→ Exercise aim: Locate each line of the material that contains "finite", then return it.

---------------

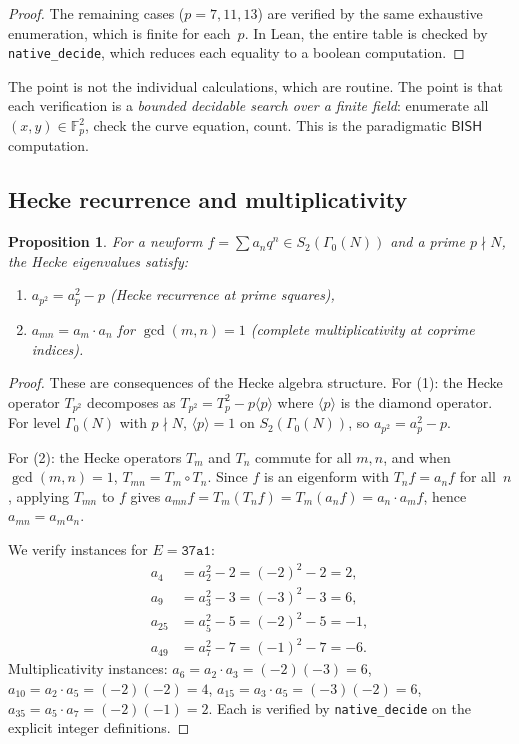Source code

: \documentclass[11pt]{article}
\theoremstyle{plain}
\newtheorem{proposition}[theorem]{Proposition}
\theoremstyle{definition}
\theoremstyle{remark}
\newcommand{\F}{\mathbb{F}}
\newcommand{\BISH}{\ensuremath{\mathsf{BISH}}}
\begin{document}
\begin{proof}
The remaining cases ($p = 7, 11, 13$) are verified by the same exhaustive enumeration, which is finite for each~$p$. In Lean, the entire table is checked by \texttt{native\_decide}, which reduces each equality to a boolean computation.
\end{proof}

The point is not the individual calculations, which are routine. The point is that each verification is a \emph{bounded decidable search over a finite field}: enumerate all $(x, y) \in \F_p^2$, check the curve equation, count. This is the paradigmatic $\BISH$ computation.

\subsection{Hecke recurrence and multiplicativity}

\begin{proposition}\label{prop:hecke-recurrence}
For a newform $f = \sum a_n q^n \in S_2(\Gamma_0(N))$ and a prime $p \nmid N$, the Hecke eigenvalues satisfy:
\begin{enumerate}[nosep]
\item $a_{p^2} = a_p^2 - p$ \quad (Hecke recurrence at prime squares),
\item $a_{mn} = a_m \cdot a_n$ for $\gcd(m, n) = 1$ \quad (complete multiplicativity at coprime indices).
\end{enumerate}
\end{proposition}

\begin{proof}
These are consequences of the Hecke algebra structure. For (1): the Hecke operator $T_{p^2}$ decomposes as $T_{p^2} = T_p^2 - p\langle p \rangle$ where $\langle p \rangle$ is the diamond operator. For level $\Gamma_0(N)$ with $p \nmid N$, $\langle p \rangle = 1$ on $S_2(\Gamma_0(N))$, so $a_{p^2} = a_p^2 - p$.

For (2): the Hecke operators $T_m$ and $T_n$ commute for all $m, n$, and when $\gcd(m, n) = 1$, $T_{mn} = T_m \circ T_n$. Since $f$ is an eigenform with $T_n f = a_n f$ for all~$n$, applying $T_{mn}$ to $f$ gives $a_{mn} f = T_m(T_n f) = T_m(a_n f) = a_n \cdot a_m f$, hence $a_{mn} = a_m a_n$.

We verify instances for $E = \texttt{37a1}$:
\begin{align*}
a_4 &= a_2^2 - 2 = (-2)^2 - 2 = 2, \\
a_9 &= a_3^2 - 3 = (-3)^2 - 3 = 6, \\
a_{25} &= a_5^2 - 5 = (-2)^2 - 5 = -1, \\
a_{49} &= a_7^2 - 7 = (-1)^2 - 7 = -6.
\end{align*}
Multiplicativity instances: $a_6 = a_2 \cdot a_3 = (-2)(-3) = 6$, $a_{10} = a_2 \cdot a_5 = (-2)(-2) = 4$, $a_{15} = a_3 \cdot a_5 = (-3)(-2) = 6$, $a_{35} = a_5 \cdot a_7 = (-2)(-1) = 2$. Each is verified by \texttt{native\_decide} on the explicit integer definitions.
\end{proof}
\end{document}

---------------

→ Exercise solution:
The remaining cases ($p = 7, 11, 13$) are verified by the same exhaustive enumeration, which is finite for each~$p$. In Lean, the entire table is checked by \texttt{native\_decide}, which reduces each equality to a boolean computation.
The point is not the individual calculations, which are routine. The point is that each verification is a \emph{bounded decidable search over a finite field}: enumerate all $(x, y) \in \F_p^2$, check the curve equation, count. This is the paradigmatic $\BISH$ computation.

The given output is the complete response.